First things first: Deliverance is a not a schlock film. For many reasons that will be explored momentarily, it’s one of best American films of the 1970’s and a challenging work of art that remains potent today. However, it is also crucially important to the world of schlock because it spawned one of the greatest 1970’s subgenres of exploitation filmmaking.
Deliverance is based on a novel by James Dickey, a Southern poet who made his first venture into narrative storytelling with this book and also adapted said tome for the silver screen. The plotline seems simple enough on its surface: a quartet of city-dwelling men – Lewis (Burt Reynolds), Ed (Jon Voight), Bobby (Ned Beatty) and Drew (Ronny Cox) – travel to the country to take a canoe journey down a Georgia river that is about to be dammed up. Lewis is the macho man of the group and its nominal leader, with Ed functioning as his meek alter ego and Bobby and Drew basically along for the ride.
Though the quartet is clearly out of place in their rural surroundings and the locals seem skeptical of their ambition, Lewis’s bravado is enough to sustain the group and they set off down the river. Things go well enough until Ed and Bobby get ahead of the other canoe and stop at the wrong section of riverbank. They run into a pair of gun-toting mountain men (Bill McKinney and Herbert Coward) who tie up Ed while one rapes Bobby. Lewis shows up in time to kill one of the attackers, thus setting into motion a chain of events that will leave two more people dead and everyone in the group changed forever.
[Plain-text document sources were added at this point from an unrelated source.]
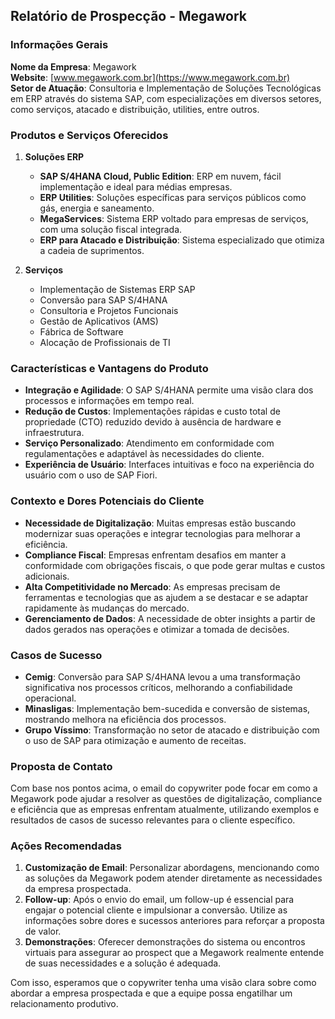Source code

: ## Relatório de Prospecção - Megawork

### Informações Gerais
**Nome da Empresa**: Megawork  
**Website**: [www.megawork.com.br](https://www.megawork.com.br)  
**Setor de Atuação**: Consultoria e Implementação de Soluções Tecnológicas em ERP através do sistema SAP, com especializações em diversos setores, como serviços, atacado e distribuição, utilities, entre outros.

### Produtos e Serviços Oferecidos
1. **Soluções ERP**
   - **SAP S/4HANA Cloud, Public Edition**: ERP em nuvem, fácil implementação e ideal para médias empresas.
   - **ERP Utilities**: Soluções específicas para serviços públicos como gás, energia e saneamento.
   - **MegaServices**: Sistema ERP voltado para empresas de serviços, com uma solução fiscal integrada.
   - **ERP para Atacado e Distribuição**: Sistema especializado que otimiza a cadeia de suprimentos.

2. **Serviços**
   - Implementação de Sistemas ERP SAP
   - Conversão para SAP S/4HANA
   - Consultoria e Projetos Funcionais
   - Gestão de Aplicativos (AMS)
   - Fábrica de Software
   - Alocação de Profissionais de TI

### Características e Vantagens do Produto
- **Integração e Agilidade**: O SAP S/4HANA permite uma visão clara dos processos e informações em tempo real.
- **Redução de Custos**: Implementações rápidas e custo total de propriedade (CTO) reduzido devido à ausência de hardware e infraestrutura.
- **Serviço Personalizado**: Atendimento em conformidade com regulamentações e adaptável às necessidades do cliente.
- **Experiência de Usuário**: Interfaces intuitivas e foco na experiência do usuário com o uso de SAP Fiori.

### Contexto e Dores Potenciais do Cliente
- **Necessidade de Digitalização**: Muitas empresas estão buscando modernizar suas operações e integrar tecnologias para melhorar a eficiência.
- **Compliance Fiscal**: Empresas enfrentam desafios em manter a conformidade com obrigações fiscais, o que pode gerar multas e custos adicionais.
- **Alta Competitividade no Mercado**: As empresas precisam de ferramentas e tecnologias que as ajudem a se destacar e se adaptar rapidamente às mudanças do mercado.
- **Gerenciamento de Dados**: A necessidade de obter insights a partir de dados gerados nas operações e otimizar a tomada de decisões.

### Casos de Sucesso
- **Cemig**: Conversão para SAP S/4HANA levou a uma transformação significativa nos processos críticos, melhorando a confiabilidade operacional.
- **Minasligas**: Implementação bem-sucedida e conversão de sistemas, mostrando melhora na eficiência dos processos.
- **Grupo Víssimo**: Transformação no setor de atacado e distribuição com o uso de SAP para otimização e aumento de receitas.

### Proposta de Contato
Com base nos pontos acima, o email do copywriter pode focar em como a Megawork pode ajudar a resolver as questões de digitalização, compliance e eficiência que as empresas enfrentam atualmente, utilizando exemplos e resultados de casos de sucesso relevantes para o cliente específico.

### Ações Recomendadas
1. **Customização de Email**: Personalizar abordagens, mencionando como as soluções da Megawork podem atender diretamente as necessidades da empresa prospectada.
2. **Follow-up**: Após o envio do email, um follow-up é essencial para engajar o potencial cliente e impulsionar a conversão. Utilize as informações sobre dores e sucessos anteriores para reforçar a proposta de valor.
3. **Demonstrações**: Oferecer demonstrações do sistema ou encontros virtuais para assegurar ao prospect que a Megawork realmente entende de suas necessidades e a solução é adequada.

Com isso, esperamos que o copywriter tenha uma visão clara sobre como abordar a empresa prospectada e que a equipe possa engatilhar um relacionamento produtivo.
It’s a grim, unnerving scenario for a thriller and Deliverance delivers everything it promises: the infamous “squeal like a pig” sequence is a white-knuckle squirmfest of the first order, the plot reversals that follow are surprising (and merciless) and the film remains tense and suspenseful to the very end. John Boorman directs the story with a careful eye and judiciously calibrated pacing while Vilmos Zsigmond’s evocative, atmospheric lensing helps transform the forest and the river from settings into characters that dominate the storyline as much as any of the men.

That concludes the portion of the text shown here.